# Why do only egg yolks and not whole eggs get used in a coconut - pecan frosting?



## calicat (Dec 21, 2008)

Can someon explain why we waste 4 egg whites in a coconut - pecan frosting for a German Sweet Chocolate cake instead of using 2 whole eggs?
Does the egg yolks give a flavor, consistency, color that whole eggs would detract from? I hate to experiment because the loss could be expensive.


----------



## Maverick2272 (Dec 21, 2008)

It would change the flavor and consistency, yes. And color too for that matter, although that is not as big a deal.
You can store and even freeze the egg whites if you wish to avoid wasting them. But being the season for egg nog, you can also use them in there.
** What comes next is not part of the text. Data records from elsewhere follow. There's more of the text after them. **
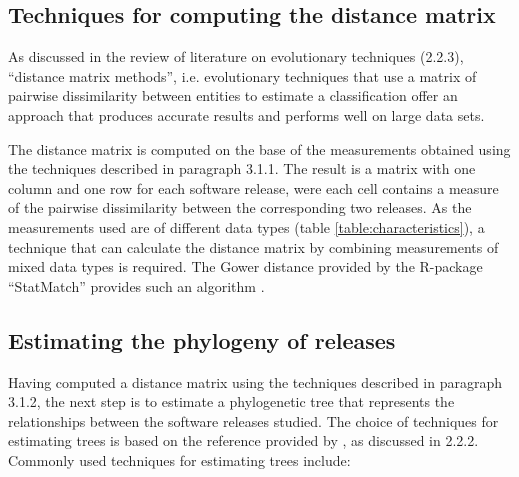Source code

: \subsection{Techniques for computing the distance matrix}
As discussed in the review of literature on evolutionary techniques (2.2.3), “distance matrix methods”, i.e. evolutionary techniques that use a matrix of pairwise dissimilarity between entities to estimate a classification \citep{FelsensteinJ.andFelenstein2004a} offer an approach that produces accurate results and performs well on large data sets.

The distance matrix is computed on the base of the measurements obtained using the techniques described in paragraph 3.1.1. The result is a matrix with one column and one row for each software release, were each cell contains a measure of the pairwise dissimilarity between the corresponding two releases. As the measurements used are of different data types (table \ref{table:characteristics}), a technique that can calculate the distance matrix by combining measurements of mixed data types is required. The Gower distance provided by the R-package “StatMatch” provides such an algorithm \citep{DOrazio2016}.

\subsection{Estimating the phylogeny of releases}
Having computed a distance matrix using the techniques described in paragraph 3.1.2, the next step is to estimate a phylogenetic tree that represents the relationships between the software releases studied. The choice of techniques for estimating trees is based on the reference provided by \citet{Paradis2011}, as discussed in 2.2.2. Commonly used techniques for estimating trees include:

\begin{description}
 
 
 
\end{description}

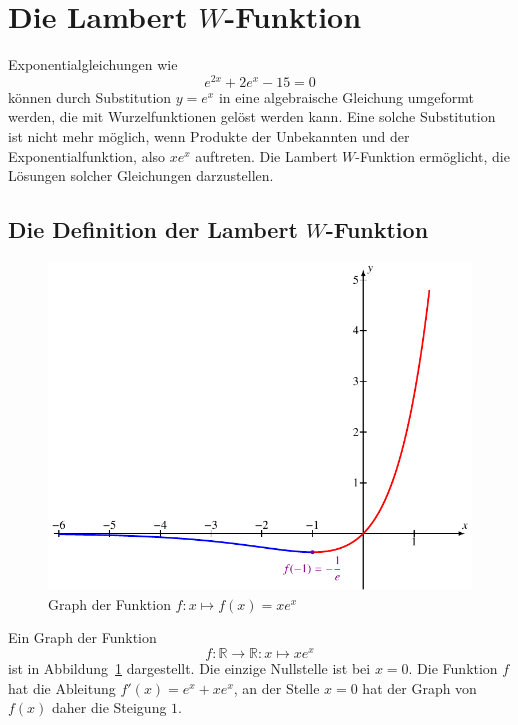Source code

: %
%
%
\section{Die Lambert $W$-Funktion
\label{buch:section:lambertw}}
Exponentialgleichungen wie
\[
e^{2x}+2e^x-15=0
\]
können durch Substitution $y=e^x$ in eine algebraische Gleichung
umgeformt werden, die mit Wurzelfunktionen gelöst werden kann.
Eine solche Substitution ist nicht mehr möglich, wenn Produkte
der Unbekannten und der Exponentialfunktion, also $xe^x$ auftreten.
Die Lambert $W$-Funktion ermöglicht, die Lösungen solcher Gleichungen
darzustellen.

%
%
\subsection{Die Definition der Lambert $W$-Funktion
\label{buch:subsection:funktion-xexpx}}
\begin{figure}
\centering
\includegraphics{chapters/020-exponential/images/xexpx.pdf}
\caption{Graph der Funktion $f\colon x\mapsto f(x)=xe^x$
\label{buch:lambert:graph}}
\end{figure}
Ein Graph der Funktion 
\[
f\colon \mathbb{R}\to\mathbb{R} : x\mapsto xe^x
\]
ist in Abbildung~\ref{buch:lambert:graph} dargestellt.
Die einzige Nullstelle ist bei $x=0$.
Die Funktion $f$ hat die Ableitung
$f'(x)=e^x + xe^x$,
an  der Stelle $x=0$ hat der Graph von $f(x)$ daher die Steigung $1$.

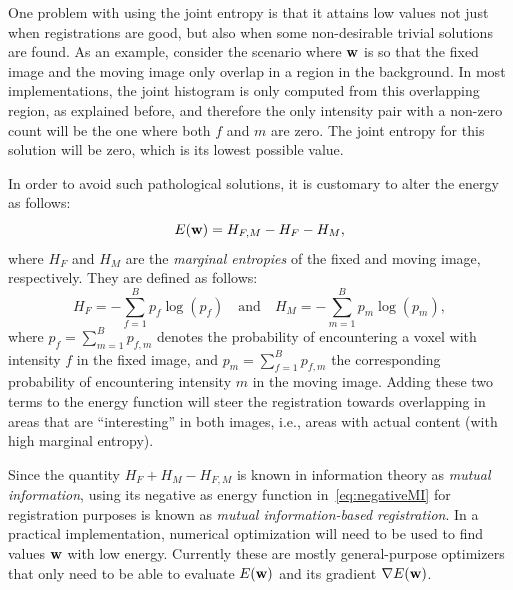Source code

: \documentclass[10pt,twoside]{book}
\begin{document}
%
One problem with using the joint entropy is that it attains low values not just when registrations are good, but also when some non-desirable trivial solutions are found. As an example, consider the scenario where $\mathbf{w}$ is so that the fixed image and the moving image only overlap in a region in the background. In most implementations, the joint histogram is only computed from this overlapping region, as explained before, and therefore the only intensity pair with a non-zero count will be the one where both $f$ and $m$ are zero. The joint entropy for this solution will be zero, which is its lowest possible value.

In order to avoid such pathological solutions, it is customary to alter the energy as follows:
\begin{equation}
E(\mathbf{w}) = H_{F,M} - H_{F} - H_{M}
,
\label{eq:negativeMI}
\end{equation}
where $H_{F}$ and $H_{M}$ are the \emph{marginal entropies} of the fixed and moving image, respectively. 
They are defined as follows:
$$
H_{F} = -\sum_{f=1}^{B} p_f \log( p_f )
\quad
\text{and}
\quad
H_{M} = -\sum_{m=1}^{B} p_m \log( p_m ),
$$
where $p_f = \sum_{m=1}^B p_{f,m}$
denotes the probability of encountering a voxel 
with intensity $f$
in the fixed image, 
and $p_m = \sum_{f=1}^B p_{f,m}$
the corresponding probability of encountering intensity $m$ in the moving image.
%
Adding these two terms to the energy function will steer the registration towards overlapping in areas that are ``interesting'' in both images, i.e., areas with actual content (with high marginal entropy).

Since the quantity
$
H_{F} + H_{M} - H_{F,M}  
$
is known in information theory as \emph{mutual information}, using its negative as energy function in~\eqref{eq:negativeMI} for registration purposes is known as \emph{mutual information-based registration}.
%
In a practical implementation, numerical optimization will need to be used to find values $\mathbf{w}$ with low energy. Currently these are mostly general-purpose optimizers that only need to be able to evaluate $E(\mathbf{w})$ and its gradient $\nabla E(\mathbf{w})$.
\end{document}
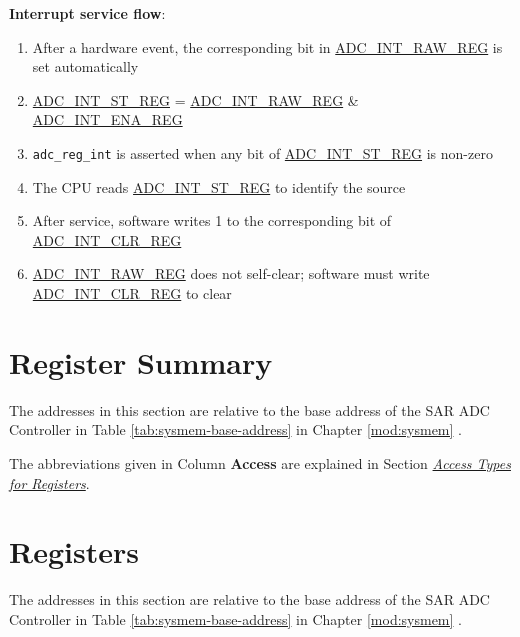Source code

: \documentclass[main\_\_EN.tex]{subfiles}
\begin{document}
\textbf{Interrupt service flow}:
\begin{enumerate}
    \item After a hardware event, the corresponding bit in \hyperref[regdesc:ADCINTRAWREG]{ADC\_INT\_RAW\_REG} is set automatically
    \item \hyperref[regdesc:ADCINTSTREG]{ADC\_INT\_ST\_REG} = \hyperref[regdesc:ADCINTRAWREG]{ADC\_INT\_RAW\_REG} \& \hyperref[regdesc:ADCINTENAREG]{ADC\_INT\_ENA\_REG}
    \item \verb+adc_reg_int+ is asserted when any bit of \hyperref[regdesc:ADCINTSTREG]{ADC\_INT\_ST\_REG} is non-zero
    \item The CPU reads \hyperref[regdesc:ADCINTSTREG]{ADC\_INT\_ST\_REG} to identify the source
    \item After service, software writes 1 to the corresponding bit of \hyperref[regdesc:ADCINTCLRREG]{ADC\_INT\_CLR\_REG}
    \item \hyperref[regdesc:ADCINTRAWREG]{ADC\_INT\_RAW\_REG} does not self-clear; software must write \hyperref[regdesc:ADCINTCLRREG]{ADC\_INT\_CLR\_REG} to clear
\end{enumerate}


\section{Register Summary}
\label{sec:adc-reg-summ}

The addresses in this section are relative to the base address of the SAR ADC Controller in Table \ref{tab:sysmem-base-address} in Chapter \ref{mod:sysmem} \textit{}.

The abbreviations given in Column \textbf{Access} are explained in Section \hyperref[glossary-access-types]{\textit{Access Types for Registers}}.




\section{Registers}
\label{sec:adc-reg}

The addresses in this section are relative to the base address of the SAR ADC Controller in Table \ref{tab:sysmem-base-address} in Chapter \ref{mod:sysmem} \textit{}.


\end{document}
If the recipe calls for 4 egg yolks mixed up and 4 egg whites whipped, just use 6 egg whites whipped up to thin it out some without detracting from the taste.


----------



## miniman (Dec 21, 2008)

The egg whites don't need to be wasted. You can make a mereingue (sp?) or just have scrambled eggs with the whites or use them to brush on pastries when baking.


----------



## JoeV (Dec 21, 2008)

When I make Challah bread I end up with two egg whites. I thin them with 1-2 T of water and brush them on the bread to give some color and to hold the sesame and poppy seeds. I then keep them covered in the fridge and use them for the same thing on my Italian bread. I've kept them for over a week in a bowl sealed with plastic wrap with no ill effects. I bake bread so frequently that they never go to waste.


----------



## LPBeier (Dec 21, 2008)

My Creme brulee's and hollandaise sauce, among other things call for just the yolks.  Then I have cake recipes that call for extra (or only) egg whites.  So, I just through the whites into containers, mark on top the date and how many and then pull them out when I need them.  If I am using the whites and have a couple of yolks I will make hollandaise or a custard for dessert.  I rarely waste either part of the egg!


----------



## PieSusan (Dec 21, 2008)

For yolks, there is always a sunshine cake. For whites, there is always angel food cakes.


----------



## Katie H (Dec 21, 2008)

Hey, y'all!  There's always Forgotten Cookies.  Really tasty and how easy can they get?


----------



## Maverick2272 (Dec 22, 2008)

Great idea Katie!


----------



## LPBeier (Dec 22, 2008)

Katie, thanks so much for this wonderful memory!!! My Mom used to make these and called them Polka Dot Meringues.  She only used chocolate chips, no nuts.  They were always a big hit!.


----------